Protein Architecture
Foundations of Clinical Sciences

Protein Architecture

Initially biochemists believed that each protein would have a unique architecture, but that idea quickly faded as we started to obtain 3˚ structures. We now believe protein structural diversity encompasses a finite set of architectural designs. The current Structural Genomics Project supported by NIH attempts to determine the structure of every protein encoded by the genome. Since protein structure is closely linked to protein function, the structural genomics has the potential to inform knowledge of protein function. In addition to elucidating protein functions, structural genomics can be used to identify novel protein folds and potential targets for drug discovery.

In this module we will examine patterns and architectural elements shared by different proteins.

Sequence Alignment

The first molecular sequences available to scientists were protein. To unravel evolutionary relationships a scientist would align these sequences by hand looking for regions of similarity. Today computers compare DNA, RNA and/or protein sequences using very elegant algorithms. We believe regions of similarity represent a shared common ancestor, a shared homology. The relationship between the aligned sequences is often described with the terms "percent homology" or "sequence similarity". An example of such an alignment is displayed to the right.

Pioneered by the German entomologist Willi Hennig in his work in the 1960s, cladistics is an approach to biological classification in which items are grouped together based on whether or not they have one or more shared unique characteristics that come from the group's last common ancestor and are not present in more distant ancestors. Therefore, members of the same group are thought to share a common history and are considered to be more closely related. In the simple claudogram (tree) to the left you can see the characteristics that they used to separate the branches (species) along the root.

As more proteins were sequenced it became possible to compare the same protein between different species. An example of such an analysis is shown to the left, where change over evolutionary time of fibrinopeptides (peptides which keep fibrinogen from clotting), hemoglobins, cytochrome c (used in the electron transport chain), and histone H4s (used to package DNA up in the nuclei) are compared. Why aren't these proteins all changing at the same rate?

When these data were compared to 3D structures it became apparent that the AAs that changed most frequently were those located on the surfaces of proteins (what type of AAs would you expect these to be?) and those that rarely changed were located on the interior (what type of AAs would you expect these to be?).

Domains

Some of the first proteins utilized in the biochemical laboratory were proteases -- proteins that cleave other proteins. It was frequently observed, however, that a protein would be digested to one or more fragments that could not be digested further except by introducing high temperature or denaturing agents. In 1981 these were named domains and they are now defined as " within a single subunit [polypeptide chain], a contiguous portion which folds into a compact, local semi-independent unit ...". As mentioned, domains are separable by proteases and have frequently been found to have a specific function (binding, digesting, etc). A domain can evolve, function, and maintain its structure relatively independently of the rest of the protein chain. Each domain forms a compact three-dimensional structure and often can be independently stable and folded, thus they can easily be expressed in a laboratory setting. Typically we find globular proteins to be organized into one or more domains. The ribbon structure (shown to the left) is for pyruvate kinase, a protein with three domains (each colored differently).

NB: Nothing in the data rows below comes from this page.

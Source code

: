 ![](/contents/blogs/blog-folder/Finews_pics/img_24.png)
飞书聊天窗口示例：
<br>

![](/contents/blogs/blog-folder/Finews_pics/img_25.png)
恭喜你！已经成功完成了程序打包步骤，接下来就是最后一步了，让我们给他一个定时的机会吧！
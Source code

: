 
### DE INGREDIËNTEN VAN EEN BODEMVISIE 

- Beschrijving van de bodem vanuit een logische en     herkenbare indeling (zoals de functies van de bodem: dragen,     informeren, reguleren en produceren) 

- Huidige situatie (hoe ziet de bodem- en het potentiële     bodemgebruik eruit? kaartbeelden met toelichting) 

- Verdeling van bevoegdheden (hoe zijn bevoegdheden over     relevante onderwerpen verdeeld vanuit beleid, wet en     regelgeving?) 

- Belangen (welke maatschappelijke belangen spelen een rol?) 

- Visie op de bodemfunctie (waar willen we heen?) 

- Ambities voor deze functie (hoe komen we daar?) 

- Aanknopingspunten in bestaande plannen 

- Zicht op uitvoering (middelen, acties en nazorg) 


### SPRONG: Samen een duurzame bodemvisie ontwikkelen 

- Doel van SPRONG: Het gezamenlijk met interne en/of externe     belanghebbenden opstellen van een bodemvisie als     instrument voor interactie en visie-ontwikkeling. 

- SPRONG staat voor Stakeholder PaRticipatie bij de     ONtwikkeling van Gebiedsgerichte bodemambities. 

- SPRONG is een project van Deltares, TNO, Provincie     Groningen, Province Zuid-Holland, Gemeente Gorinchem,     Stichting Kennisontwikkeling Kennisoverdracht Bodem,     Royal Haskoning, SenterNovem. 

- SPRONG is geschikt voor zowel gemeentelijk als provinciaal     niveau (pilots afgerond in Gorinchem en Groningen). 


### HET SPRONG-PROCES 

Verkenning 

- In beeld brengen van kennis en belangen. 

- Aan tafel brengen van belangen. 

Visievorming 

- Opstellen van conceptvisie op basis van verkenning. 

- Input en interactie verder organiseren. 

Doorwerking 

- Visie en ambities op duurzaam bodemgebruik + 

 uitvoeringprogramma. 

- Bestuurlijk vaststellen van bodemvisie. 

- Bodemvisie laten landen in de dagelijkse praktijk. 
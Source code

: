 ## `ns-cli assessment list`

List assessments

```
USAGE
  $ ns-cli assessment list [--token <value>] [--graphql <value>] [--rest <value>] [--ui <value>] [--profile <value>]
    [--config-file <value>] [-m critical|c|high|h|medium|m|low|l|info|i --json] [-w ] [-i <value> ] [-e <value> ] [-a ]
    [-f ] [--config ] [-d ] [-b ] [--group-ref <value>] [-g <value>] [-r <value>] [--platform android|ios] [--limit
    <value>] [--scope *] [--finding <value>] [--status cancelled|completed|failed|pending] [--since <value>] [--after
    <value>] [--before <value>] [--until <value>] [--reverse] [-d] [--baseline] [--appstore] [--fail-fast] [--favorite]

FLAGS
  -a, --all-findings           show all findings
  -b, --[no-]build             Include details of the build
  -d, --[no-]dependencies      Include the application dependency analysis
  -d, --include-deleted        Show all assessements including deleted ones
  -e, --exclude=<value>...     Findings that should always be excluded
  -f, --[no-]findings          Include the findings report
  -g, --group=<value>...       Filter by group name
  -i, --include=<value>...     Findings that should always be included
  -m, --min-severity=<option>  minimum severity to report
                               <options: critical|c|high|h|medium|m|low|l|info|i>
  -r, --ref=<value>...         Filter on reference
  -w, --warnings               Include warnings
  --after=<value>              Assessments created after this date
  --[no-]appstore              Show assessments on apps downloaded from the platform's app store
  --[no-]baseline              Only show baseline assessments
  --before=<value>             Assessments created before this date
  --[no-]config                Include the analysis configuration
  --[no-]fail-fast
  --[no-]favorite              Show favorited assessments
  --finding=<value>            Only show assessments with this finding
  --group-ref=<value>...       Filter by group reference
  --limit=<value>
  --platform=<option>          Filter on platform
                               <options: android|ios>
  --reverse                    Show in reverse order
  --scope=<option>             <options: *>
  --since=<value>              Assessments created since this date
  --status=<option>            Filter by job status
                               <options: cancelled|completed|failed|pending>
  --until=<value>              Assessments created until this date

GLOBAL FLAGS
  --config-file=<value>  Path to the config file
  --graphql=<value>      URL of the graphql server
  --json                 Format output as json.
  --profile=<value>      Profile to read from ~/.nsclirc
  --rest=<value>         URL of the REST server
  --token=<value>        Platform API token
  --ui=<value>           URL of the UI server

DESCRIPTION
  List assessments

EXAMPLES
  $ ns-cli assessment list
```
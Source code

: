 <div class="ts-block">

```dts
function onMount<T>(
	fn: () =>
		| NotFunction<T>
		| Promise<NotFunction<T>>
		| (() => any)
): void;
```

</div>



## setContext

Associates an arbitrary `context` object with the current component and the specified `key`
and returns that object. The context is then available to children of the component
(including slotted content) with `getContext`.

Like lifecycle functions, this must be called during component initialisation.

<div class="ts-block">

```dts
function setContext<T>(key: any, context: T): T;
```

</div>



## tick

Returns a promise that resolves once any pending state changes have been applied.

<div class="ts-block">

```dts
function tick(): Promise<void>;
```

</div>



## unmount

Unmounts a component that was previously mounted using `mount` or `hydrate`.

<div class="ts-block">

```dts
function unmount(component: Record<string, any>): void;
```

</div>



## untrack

During evolution, DNA segments coding for individual domains of proteins have been duplicated and rearranged. This has given rise to families of related proteins that share similar domains. Blood coagulation factors represent such a family, with members containing similar domains in various combinations and numbers. P=protease domain, GF=growth factor domain, K="kringle"-domain. Coagulation proteins are a great example of proteins being modular.

Motifs

Motifs were discovered after many 3D structures were available for examination. A motif is a simple geometric arrangement of one or more secondary structural elements -- for example helix-turn-helix (see image) used in DNA binding -- that occurs in many different proteins. It falls somewhere between secondary and tertiary structure in terms of level of organizaiton. Unlike domains, motifs are incapable of independent folding. A domain may contain zero, one, two, etc motifs within its structure.